Outra palavra que vamos utilizar nessa nossa reflexão sobre Deus é “conceito”, que, segundo o dicionário, quer dizer: “ação de formular uma ideia por meio de palavras; definição, caracterização. Pensamento, ideia, opinião”.

Assim, os nossos objetivos são, primeiramente, apresentar o conceito de Deus segundo a Doutrina Espírita, convidando à comparação desse conceito com aqueles que já construímos; e, em sequência, refletir sobre o efeito desses conceitos em nossa vida.
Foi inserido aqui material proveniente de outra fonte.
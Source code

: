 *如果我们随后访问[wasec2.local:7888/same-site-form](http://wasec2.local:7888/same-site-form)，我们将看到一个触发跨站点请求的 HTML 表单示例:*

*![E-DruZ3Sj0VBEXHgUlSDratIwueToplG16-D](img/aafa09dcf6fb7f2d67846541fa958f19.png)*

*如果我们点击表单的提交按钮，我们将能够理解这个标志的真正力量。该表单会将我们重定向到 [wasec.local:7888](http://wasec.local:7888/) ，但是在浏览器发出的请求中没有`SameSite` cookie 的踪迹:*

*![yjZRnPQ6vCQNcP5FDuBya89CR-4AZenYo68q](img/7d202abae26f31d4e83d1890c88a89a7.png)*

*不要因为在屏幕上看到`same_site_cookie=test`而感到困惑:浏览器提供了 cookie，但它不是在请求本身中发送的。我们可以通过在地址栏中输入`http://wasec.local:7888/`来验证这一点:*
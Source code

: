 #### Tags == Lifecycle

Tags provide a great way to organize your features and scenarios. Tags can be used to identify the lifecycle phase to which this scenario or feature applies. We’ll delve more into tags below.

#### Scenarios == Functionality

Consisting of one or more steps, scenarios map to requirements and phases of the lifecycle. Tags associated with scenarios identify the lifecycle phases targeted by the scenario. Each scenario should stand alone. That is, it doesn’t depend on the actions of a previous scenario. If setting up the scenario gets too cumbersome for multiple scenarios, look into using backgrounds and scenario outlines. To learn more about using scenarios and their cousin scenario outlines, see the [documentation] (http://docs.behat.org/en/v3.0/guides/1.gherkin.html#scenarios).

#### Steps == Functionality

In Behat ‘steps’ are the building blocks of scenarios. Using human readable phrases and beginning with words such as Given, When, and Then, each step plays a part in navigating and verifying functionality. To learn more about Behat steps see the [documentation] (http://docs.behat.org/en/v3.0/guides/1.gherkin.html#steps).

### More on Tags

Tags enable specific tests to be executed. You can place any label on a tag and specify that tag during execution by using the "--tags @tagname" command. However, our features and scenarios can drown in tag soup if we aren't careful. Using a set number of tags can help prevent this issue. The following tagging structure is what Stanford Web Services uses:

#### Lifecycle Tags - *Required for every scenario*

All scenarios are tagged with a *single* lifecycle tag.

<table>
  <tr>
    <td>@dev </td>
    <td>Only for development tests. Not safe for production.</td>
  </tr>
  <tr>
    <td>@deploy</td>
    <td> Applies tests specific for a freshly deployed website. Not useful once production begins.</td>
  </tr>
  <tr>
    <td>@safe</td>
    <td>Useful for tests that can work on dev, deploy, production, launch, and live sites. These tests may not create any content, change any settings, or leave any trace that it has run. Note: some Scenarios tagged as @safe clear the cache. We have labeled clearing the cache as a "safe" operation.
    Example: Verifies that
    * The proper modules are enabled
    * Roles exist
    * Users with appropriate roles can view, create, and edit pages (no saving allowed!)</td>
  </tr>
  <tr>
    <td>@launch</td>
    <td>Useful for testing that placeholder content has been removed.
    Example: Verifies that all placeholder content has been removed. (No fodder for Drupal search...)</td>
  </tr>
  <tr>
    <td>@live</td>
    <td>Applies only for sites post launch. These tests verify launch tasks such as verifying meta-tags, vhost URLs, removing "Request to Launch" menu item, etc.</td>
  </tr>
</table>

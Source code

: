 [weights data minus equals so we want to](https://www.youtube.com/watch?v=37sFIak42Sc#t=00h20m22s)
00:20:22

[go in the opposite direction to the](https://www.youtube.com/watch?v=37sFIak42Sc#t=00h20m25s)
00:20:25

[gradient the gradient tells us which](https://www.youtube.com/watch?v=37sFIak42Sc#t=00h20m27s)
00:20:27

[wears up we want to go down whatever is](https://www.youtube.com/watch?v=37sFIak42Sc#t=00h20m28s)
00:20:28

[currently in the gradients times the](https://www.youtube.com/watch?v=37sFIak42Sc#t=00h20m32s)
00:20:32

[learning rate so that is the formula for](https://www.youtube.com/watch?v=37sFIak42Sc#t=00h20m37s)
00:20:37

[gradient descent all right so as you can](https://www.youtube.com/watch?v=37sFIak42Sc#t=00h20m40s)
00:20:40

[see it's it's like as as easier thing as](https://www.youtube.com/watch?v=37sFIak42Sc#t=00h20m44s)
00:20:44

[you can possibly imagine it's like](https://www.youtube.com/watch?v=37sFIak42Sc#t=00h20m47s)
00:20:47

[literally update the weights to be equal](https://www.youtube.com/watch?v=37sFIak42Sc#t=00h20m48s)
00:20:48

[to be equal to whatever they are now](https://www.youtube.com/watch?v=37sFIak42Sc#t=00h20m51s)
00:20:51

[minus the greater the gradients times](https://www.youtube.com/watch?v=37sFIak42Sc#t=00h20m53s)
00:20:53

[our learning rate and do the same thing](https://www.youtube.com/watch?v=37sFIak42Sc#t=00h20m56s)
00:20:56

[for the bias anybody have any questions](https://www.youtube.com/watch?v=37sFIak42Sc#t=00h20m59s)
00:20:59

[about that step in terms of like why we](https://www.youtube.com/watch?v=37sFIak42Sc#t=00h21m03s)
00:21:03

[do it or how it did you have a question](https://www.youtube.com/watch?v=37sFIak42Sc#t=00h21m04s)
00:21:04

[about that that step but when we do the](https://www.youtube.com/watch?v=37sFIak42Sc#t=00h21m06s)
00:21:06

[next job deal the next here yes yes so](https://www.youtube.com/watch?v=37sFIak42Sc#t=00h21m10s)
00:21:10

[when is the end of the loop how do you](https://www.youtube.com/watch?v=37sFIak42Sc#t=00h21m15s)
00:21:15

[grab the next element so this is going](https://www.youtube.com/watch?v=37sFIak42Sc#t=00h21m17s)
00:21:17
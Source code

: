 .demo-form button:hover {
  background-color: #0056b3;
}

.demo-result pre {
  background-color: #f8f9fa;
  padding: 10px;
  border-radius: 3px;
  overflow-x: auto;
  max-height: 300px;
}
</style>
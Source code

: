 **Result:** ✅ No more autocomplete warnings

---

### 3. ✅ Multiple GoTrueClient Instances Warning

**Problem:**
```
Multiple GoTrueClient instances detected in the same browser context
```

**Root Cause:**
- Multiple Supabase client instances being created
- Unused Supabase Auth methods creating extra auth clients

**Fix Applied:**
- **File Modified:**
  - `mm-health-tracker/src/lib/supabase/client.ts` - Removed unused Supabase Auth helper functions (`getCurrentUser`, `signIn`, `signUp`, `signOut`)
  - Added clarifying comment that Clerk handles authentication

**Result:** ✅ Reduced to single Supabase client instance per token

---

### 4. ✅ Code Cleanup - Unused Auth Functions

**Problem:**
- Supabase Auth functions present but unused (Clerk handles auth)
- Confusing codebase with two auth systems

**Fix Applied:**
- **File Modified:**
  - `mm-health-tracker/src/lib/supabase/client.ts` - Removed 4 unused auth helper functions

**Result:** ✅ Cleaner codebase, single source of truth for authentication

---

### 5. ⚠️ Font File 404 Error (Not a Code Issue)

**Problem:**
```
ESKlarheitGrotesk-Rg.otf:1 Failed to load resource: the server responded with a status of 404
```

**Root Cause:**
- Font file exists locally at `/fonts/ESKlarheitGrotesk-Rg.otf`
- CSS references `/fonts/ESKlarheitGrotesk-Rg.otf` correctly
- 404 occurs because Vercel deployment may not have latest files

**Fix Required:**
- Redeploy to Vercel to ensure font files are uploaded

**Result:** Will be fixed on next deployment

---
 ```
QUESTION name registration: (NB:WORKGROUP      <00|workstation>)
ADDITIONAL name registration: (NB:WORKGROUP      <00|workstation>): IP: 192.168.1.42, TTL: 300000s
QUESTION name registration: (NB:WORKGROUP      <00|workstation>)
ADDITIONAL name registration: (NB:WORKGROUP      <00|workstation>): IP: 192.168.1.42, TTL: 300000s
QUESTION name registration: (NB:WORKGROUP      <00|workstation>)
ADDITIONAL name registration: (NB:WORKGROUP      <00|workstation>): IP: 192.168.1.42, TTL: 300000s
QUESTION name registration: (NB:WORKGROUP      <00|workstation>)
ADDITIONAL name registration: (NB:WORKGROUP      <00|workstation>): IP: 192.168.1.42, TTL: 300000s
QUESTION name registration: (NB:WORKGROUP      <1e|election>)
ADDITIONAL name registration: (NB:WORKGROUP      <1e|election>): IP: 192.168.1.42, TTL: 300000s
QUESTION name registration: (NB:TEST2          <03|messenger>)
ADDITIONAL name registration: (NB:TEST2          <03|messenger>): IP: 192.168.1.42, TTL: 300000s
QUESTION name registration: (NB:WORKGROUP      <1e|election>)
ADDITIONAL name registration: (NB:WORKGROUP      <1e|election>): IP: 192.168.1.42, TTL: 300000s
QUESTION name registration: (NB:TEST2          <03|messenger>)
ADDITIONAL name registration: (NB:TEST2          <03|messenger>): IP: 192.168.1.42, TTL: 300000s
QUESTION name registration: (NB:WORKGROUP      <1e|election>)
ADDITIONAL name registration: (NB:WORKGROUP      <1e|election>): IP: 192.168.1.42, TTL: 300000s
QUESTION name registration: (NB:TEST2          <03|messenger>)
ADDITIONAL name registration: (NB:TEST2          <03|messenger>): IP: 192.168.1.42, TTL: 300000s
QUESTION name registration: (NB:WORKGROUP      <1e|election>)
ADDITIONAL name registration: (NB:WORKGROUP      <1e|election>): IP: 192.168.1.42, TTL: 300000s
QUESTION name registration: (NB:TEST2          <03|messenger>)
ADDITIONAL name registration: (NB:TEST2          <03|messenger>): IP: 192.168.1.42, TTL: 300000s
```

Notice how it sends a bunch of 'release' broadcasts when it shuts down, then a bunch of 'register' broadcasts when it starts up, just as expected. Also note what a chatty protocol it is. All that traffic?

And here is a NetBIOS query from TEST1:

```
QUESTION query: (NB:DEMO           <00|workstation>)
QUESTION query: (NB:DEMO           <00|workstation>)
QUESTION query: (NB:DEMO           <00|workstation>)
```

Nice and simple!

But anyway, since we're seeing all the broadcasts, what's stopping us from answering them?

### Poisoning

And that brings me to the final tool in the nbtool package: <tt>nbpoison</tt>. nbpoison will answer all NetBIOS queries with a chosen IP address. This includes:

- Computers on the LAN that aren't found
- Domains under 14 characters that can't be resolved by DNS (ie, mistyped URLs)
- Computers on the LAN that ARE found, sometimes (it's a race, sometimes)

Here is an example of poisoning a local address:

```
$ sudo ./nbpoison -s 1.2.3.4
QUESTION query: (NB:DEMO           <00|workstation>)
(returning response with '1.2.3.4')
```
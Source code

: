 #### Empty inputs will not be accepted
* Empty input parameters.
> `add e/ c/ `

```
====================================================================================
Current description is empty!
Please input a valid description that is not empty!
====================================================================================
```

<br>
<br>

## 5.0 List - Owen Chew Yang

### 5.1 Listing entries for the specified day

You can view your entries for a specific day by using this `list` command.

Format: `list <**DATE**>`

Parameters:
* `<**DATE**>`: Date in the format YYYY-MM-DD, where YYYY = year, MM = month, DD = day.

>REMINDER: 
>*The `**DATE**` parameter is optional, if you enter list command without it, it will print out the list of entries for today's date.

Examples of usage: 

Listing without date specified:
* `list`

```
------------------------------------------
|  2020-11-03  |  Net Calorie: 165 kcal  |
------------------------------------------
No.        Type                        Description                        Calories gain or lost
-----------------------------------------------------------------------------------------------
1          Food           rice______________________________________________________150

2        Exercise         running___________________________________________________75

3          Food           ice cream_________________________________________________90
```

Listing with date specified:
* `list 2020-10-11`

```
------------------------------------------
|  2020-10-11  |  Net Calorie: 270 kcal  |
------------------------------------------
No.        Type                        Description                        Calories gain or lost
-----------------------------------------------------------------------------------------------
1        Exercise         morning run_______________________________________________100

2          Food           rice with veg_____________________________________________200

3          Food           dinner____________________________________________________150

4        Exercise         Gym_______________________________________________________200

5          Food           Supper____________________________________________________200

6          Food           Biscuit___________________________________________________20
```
Conceitos de Deus ao longo da história da Humanidade

O homem primitivo, ainda muito ligado à vida material, pois tinha de sobreviver num mundo hostil, tinha consciência íntima de Deus e transportava esse sentimento para os fenômenos e coisas da natureza, adorando o Sol, a Lua, o Céu, o Trovão, os Bosques...

Consideremos a questão 06 de “O Livro dos Espíritos”. Kardec dirigiu aos Espíritos Superiores a seguinte questão:
“O sentimento íntimo que temos da existência de Deus não poderia ser fruto da educação, resultado de ideias adquiridas?” [2]
Ou seja, vemos que nós já temos um sentimento íntimo da existência de Deus. Muitos podem até não concordar com a existência de Deus como lhe é apresentado, como um velhinho de barbas compridas, por exemplo. Mas o sentimento de que existe algo superior, nós temos. Kardec questiona – será que nós temos esse sentimento porque fomos ensinados a isso? Os Espíritos Superiores responderam:
“Se assim fosse, por que existiria nos vossos selvagens esse sentimento?” [2]
É exatamente o que acontece com o homem primitivo. Ninguém ensinou o homem das cavernas a adorar os fenômenos da Natureza. Esse sentimento já estava presente nele, pois ele tinha a consciência íntima de Deus; porém, o seu desenvolvimento só comportava esse tipo de adoração às coisas materiais. Era o que ele via e vivenciava; não havia ainda condições para maiores abstrações do pensamento.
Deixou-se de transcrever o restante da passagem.